Please complete the following tasks regarding the data in R. Please generate a solution document in R markdown and upload the .Rmd document and a rendered .doc, .docx, or .pdf document. Your work should be based on the data's being in the same folder as the .Rmd file. Please turn in your work on Canvas. Your solution document should have your answers to the questions and should display the requested plots.

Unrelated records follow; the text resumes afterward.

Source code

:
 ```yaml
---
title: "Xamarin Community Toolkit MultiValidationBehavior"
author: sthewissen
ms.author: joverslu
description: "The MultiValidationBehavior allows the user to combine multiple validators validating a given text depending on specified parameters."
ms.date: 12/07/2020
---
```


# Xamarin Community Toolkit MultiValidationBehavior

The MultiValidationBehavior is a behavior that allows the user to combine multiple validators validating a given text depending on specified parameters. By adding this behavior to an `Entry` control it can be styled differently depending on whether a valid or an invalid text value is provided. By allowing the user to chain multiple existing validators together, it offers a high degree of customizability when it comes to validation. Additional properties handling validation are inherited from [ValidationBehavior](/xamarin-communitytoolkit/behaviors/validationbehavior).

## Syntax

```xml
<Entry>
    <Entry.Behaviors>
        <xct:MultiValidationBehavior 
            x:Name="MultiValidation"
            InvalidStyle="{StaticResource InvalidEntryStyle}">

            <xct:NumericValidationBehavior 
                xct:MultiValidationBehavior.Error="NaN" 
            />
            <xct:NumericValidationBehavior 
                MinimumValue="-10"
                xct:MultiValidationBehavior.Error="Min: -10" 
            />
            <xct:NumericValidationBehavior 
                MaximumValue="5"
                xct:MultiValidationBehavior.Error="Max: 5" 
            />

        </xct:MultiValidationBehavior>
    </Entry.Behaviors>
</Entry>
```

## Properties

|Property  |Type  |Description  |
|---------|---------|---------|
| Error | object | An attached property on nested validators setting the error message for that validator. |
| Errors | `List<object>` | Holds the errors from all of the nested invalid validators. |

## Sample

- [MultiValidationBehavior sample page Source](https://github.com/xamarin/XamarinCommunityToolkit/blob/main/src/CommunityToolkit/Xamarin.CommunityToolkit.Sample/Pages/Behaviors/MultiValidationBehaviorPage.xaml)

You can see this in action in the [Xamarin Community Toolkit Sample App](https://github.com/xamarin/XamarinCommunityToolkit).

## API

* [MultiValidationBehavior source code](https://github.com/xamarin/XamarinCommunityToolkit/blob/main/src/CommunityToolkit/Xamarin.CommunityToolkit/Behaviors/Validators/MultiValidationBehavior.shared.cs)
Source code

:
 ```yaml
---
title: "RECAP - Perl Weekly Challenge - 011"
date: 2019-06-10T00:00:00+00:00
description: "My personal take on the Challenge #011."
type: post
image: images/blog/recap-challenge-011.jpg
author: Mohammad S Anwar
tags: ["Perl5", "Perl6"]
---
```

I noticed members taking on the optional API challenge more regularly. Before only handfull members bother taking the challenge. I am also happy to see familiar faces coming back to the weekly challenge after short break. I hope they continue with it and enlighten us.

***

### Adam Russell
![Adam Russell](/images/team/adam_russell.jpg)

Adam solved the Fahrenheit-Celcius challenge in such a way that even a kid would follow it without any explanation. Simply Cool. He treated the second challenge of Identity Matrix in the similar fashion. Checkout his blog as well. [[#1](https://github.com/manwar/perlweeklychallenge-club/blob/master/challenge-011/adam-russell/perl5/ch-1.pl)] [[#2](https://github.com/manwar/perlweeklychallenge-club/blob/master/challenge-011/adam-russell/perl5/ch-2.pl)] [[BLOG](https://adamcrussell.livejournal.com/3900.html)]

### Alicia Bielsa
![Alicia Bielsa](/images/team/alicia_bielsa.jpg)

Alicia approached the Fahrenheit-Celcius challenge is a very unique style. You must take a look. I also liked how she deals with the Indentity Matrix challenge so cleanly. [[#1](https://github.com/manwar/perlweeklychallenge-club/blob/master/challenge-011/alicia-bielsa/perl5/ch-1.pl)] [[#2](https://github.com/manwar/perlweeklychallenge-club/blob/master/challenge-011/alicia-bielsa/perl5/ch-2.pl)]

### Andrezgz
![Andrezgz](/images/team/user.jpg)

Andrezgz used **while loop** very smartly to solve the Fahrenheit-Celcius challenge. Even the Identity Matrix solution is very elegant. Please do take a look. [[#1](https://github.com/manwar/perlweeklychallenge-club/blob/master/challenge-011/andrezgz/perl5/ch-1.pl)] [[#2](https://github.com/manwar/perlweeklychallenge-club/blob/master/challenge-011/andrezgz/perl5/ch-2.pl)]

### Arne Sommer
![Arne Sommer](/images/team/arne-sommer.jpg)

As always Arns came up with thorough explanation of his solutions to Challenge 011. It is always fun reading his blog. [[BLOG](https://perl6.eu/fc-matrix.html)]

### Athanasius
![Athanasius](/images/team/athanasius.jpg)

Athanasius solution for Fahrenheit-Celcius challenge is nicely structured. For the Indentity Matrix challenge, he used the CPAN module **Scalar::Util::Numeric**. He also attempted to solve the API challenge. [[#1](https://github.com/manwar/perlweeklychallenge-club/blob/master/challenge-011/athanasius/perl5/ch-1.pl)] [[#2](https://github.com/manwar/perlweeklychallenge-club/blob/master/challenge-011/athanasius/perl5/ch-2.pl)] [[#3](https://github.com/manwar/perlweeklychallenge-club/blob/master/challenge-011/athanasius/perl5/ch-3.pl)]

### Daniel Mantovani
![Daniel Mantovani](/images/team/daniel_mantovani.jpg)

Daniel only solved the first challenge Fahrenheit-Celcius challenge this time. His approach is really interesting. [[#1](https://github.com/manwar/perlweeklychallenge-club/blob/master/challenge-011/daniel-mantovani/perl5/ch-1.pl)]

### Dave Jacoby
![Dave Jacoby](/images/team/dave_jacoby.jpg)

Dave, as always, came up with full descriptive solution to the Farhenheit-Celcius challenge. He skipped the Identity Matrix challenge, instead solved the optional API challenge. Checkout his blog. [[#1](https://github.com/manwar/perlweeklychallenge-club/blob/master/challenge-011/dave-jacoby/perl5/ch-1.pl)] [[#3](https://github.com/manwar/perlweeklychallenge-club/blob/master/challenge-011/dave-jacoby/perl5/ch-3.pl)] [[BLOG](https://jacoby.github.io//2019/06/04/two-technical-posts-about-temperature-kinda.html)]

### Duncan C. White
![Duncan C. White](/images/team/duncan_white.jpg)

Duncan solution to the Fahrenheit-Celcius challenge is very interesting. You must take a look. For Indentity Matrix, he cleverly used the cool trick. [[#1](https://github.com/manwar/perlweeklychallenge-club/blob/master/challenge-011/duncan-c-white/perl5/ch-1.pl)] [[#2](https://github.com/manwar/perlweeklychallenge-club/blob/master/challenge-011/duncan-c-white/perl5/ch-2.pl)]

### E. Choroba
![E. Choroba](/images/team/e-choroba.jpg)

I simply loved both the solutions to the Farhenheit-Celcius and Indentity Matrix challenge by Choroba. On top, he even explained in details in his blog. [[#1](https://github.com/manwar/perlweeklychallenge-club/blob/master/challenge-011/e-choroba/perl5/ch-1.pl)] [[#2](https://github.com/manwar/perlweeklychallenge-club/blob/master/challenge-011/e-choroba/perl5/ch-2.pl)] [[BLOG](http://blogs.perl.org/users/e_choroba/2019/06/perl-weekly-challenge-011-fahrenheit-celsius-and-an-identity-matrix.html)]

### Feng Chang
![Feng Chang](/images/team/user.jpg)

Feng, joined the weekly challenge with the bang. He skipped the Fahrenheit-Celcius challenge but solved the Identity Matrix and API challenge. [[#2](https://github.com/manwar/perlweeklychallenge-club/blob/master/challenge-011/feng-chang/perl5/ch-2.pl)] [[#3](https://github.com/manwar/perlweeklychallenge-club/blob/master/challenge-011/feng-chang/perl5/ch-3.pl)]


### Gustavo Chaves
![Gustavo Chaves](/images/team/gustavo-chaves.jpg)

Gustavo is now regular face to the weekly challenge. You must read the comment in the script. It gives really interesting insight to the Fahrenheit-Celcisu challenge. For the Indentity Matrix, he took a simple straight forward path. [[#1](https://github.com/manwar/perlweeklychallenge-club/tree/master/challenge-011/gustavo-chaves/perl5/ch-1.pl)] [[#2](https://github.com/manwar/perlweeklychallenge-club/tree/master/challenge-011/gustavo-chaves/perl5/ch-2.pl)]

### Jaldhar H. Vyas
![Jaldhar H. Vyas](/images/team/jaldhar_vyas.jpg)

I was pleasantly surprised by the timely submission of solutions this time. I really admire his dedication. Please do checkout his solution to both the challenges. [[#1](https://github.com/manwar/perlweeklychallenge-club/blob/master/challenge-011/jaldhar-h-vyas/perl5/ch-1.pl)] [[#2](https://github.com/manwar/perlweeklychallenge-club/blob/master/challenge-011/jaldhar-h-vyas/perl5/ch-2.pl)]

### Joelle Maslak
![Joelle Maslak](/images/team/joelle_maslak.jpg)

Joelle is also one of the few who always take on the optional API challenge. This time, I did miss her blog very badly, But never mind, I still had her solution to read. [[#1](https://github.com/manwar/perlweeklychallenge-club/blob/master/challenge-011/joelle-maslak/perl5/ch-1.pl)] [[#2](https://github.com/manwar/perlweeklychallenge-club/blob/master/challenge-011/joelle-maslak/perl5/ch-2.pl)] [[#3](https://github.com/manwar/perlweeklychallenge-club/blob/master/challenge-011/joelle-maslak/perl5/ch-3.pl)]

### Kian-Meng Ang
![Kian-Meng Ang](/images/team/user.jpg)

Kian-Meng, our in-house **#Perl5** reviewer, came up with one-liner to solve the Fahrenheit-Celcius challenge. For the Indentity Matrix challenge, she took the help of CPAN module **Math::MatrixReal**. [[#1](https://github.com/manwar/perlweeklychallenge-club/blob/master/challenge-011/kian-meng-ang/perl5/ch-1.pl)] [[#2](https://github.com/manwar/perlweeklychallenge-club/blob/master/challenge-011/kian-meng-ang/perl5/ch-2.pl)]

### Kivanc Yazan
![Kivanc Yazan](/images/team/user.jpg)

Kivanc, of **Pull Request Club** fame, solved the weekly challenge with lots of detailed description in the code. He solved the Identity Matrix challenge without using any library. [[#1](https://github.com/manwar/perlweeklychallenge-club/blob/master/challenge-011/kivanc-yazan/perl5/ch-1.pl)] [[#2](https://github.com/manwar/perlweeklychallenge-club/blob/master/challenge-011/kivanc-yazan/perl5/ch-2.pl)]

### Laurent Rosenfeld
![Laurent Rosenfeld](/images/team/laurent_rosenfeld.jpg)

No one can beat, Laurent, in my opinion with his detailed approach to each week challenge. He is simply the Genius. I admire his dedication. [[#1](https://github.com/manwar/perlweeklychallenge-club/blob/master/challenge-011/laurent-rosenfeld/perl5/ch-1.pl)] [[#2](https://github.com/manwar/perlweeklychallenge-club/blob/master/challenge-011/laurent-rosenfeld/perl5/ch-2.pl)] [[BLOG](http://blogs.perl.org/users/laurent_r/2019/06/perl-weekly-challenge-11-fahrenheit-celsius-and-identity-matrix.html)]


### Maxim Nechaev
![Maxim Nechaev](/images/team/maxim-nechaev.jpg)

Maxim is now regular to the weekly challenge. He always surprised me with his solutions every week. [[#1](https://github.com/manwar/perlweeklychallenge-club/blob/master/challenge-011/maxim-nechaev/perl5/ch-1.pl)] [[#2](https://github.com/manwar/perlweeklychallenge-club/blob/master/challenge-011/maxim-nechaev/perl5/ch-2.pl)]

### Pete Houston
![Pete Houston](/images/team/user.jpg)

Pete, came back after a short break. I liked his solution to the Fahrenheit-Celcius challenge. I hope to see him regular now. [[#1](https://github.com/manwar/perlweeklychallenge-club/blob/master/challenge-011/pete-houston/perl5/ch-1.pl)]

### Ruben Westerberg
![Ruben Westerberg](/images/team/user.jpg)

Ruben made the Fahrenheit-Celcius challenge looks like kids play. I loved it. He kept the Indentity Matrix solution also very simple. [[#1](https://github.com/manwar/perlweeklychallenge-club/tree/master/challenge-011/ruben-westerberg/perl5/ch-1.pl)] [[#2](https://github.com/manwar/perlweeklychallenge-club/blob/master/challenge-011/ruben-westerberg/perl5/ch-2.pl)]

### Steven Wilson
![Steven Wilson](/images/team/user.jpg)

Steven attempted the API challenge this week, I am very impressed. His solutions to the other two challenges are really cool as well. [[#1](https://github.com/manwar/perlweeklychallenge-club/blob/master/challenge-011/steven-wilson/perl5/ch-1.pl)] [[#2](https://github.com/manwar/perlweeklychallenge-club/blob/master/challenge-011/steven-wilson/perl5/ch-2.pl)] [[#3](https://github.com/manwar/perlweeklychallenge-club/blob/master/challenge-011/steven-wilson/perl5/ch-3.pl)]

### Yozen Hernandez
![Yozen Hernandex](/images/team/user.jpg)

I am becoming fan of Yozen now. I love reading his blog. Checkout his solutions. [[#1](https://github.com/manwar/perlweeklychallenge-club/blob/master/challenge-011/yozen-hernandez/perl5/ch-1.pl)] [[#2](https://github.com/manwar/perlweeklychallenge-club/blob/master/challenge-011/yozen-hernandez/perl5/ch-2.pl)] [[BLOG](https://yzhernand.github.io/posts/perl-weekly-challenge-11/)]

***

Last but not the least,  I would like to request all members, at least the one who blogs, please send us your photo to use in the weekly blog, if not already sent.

These questions were rendered in R markdown through RStudio (<https://www.rstudio.com/wp-content/uploads/2015/02/rmarkdown-cheatsheet.pdf>, <http://rmarkdown.rstudio.com> ).


## Question 1

The precipitation data in "precip.txt" are precipitation values for Boulder, CO from
https://www.esrl.noaa.gov/psd/boulder/Boulder.mm.precip.html.
Precipitation includes rain, snow, and hail. Snow/ice water amounts are either directly measured or a ratio of 1/10 applied for inches of snow to water equivalent. The symbol "Tr" represents a trace amount of precipitation. Observations marked by a "*" were made at a non-standard site.

In this question, you will read in the data from "precip.txt" and format it. In the formatting steps, the string manipulation commands in the "stringr"" package, part of "tidyverse" may be helpful. The functions "str_to_lower", "str_detect", "str_replace", and "str_replace_all" are particularly relevant. The dplyr function "mutate _all" may be useful.

This problem is intended as practice in light-duty data formatting. Ordinarily, one would examine the data, decide what formatting needed to be done, carry out the formatting, then use the data in analyses. For educational purposes, the problem directs you through several formatting steps. The data for the remaining problems will be provided separately to enable you to work on those before completing question 1.

The code provided below reads in the precipitation data. The values are tab-separated.Most columns are assigned the string class.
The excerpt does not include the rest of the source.